In the top photograph - from foreground to background - are a Parisian style kiosk, Muni streetcar No. 1052, the Chancery Building (with flags), and the Hobart Building. Both the Chancery Building and Hobart Building were designed by Willis Polk.

Three International style skyscrapers provide a bland background. From left to right are:

  • McKesson Plaza at 1 Post Street. 38 floors, built 1969, clad in granite.
  • One Montgomery Tower formerly Telesis Building. 38 floors, built 1982, clad in highly polished sunset red granite. Despite the name One Montgomery, the building stands on the northeast corner of Post and Kearny Streets.
  • Originally Wells Fargo Bank World Headquarters at 44 Montgomery Street. 43 floors, built 1967, clad in aluminum. It was the tallest building west of Dallas when it was built in 1967.

The kiosks...

...arrived in 1995 as part of a larger deal with JCDecaux to put public toilets on San Francisco streets. The French company would install and maintain 26 toilets in return for the right to plant advertising kiosks throughout what their current brochure describes as "the most geographically-concentrated urban shopping area on the West Coast."

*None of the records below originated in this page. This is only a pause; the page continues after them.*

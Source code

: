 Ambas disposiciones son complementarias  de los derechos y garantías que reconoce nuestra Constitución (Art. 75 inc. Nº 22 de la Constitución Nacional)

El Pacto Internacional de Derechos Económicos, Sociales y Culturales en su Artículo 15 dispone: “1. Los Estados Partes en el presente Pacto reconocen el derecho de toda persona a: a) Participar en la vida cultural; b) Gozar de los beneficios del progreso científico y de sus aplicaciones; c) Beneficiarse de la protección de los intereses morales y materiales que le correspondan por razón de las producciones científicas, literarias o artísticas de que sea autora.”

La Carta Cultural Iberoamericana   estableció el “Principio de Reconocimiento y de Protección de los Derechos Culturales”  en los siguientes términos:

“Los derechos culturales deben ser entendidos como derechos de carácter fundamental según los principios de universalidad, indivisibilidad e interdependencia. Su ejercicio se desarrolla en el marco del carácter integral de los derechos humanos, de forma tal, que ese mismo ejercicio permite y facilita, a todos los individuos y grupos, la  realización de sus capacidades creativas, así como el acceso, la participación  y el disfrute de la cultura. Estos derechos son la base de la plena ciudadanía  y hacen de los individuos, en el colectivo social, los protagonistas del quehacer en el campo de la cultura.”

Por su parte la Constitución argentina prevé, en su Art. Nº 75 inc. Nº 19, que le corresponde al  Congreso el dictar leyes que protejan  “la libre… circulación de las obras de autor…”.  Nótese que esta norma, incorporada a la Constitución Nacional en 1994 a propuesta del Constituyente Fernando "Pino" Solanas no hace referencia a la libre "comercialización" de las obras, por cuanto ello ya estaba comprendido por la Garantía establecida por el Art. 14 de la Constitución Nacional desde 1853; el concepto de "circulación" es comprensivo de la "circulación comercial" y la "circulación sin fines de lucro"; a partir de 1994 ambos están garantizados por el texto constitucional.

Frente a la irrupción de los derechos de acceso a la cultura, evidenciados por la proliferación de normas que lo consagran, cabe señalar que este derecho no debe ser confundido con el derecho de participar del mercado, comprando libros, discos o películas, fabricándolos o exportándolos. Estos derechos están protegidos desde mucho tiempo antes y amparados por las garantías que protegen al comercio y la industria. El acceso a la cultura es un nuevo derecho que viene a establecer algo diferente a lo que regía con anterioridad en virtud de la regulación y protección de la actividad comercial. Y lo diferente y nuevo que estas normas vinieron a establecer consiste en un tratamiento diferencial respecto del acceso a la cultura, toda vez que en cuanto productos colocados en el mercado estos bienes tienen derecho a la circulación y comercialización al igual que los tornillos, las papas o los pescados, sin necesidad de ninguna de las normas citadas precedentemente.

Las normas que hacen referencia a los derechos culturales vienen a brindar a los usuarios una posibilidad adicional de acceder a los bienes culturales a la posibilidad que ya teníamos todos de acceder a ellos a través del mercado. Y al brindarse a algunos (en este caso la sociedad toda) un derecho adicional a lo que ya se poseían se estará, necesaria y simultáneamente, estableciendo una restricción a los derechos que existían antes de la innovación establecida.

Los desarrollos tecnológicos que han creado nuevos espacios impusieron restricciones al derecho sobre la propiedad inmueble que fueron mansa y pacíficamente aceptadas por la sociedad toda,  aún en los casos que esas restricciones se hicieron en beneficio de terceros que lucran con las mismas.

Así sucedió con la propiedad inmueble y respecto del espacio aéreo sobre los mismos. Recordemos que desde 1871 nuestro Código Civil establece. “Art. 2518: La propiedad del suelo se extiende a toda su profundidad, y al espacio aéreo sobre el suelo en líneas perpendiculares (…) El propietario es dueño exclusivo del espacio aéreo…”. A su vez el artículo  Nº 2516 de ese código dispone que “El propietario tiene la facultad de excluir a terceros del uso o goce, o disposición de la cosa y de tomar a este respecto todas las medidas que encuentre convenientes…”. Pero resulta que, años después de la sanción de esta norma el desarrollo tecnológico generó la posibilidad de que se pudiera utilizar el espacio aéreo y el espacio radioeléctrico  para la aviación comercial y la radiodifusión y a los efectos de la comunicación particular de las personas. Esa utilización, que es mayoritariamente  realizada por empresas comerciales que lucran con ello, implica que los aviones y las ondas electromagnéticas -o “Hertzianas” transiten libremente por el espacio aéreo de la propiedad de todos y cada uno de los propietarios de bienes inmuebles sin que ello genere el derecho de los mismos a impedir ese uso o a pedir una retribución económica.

Today there are 110 kiosks, all with backlit vertical display panels. Sixty are designed to double as newsstands, with counters inside and doors that swing open to reveal display racks.

The idea was to rid the street of the shabby makeshift news-vending sheds then sprinkled through the downtown. When they were installed, no less an arbiter of civic taste than Chronicle columnist Herb Caen noted approvingly that in the quest to spiff up San Francisco "a touch of Paris never hurts."

Source: John King, Chronicle Urban Design Critic, San Francisco Chronicle article dated 26 November 2010.

Streetcar No. 1052...

...is a single-ended PCC car originally built for Philadelphia in 1946 but painted in the livery of the Los Angeles Railway: orange and yellow, with silver stripes. (Source: SFMTA Historical Streetcars.)

The Hobart Building

One can see an...interesting attempt to satisfactorily terminate a tower in The Hobart Building....This is an instructive example of the lengths to which an architect can go to fit the surroundings and still produce something original and desirable.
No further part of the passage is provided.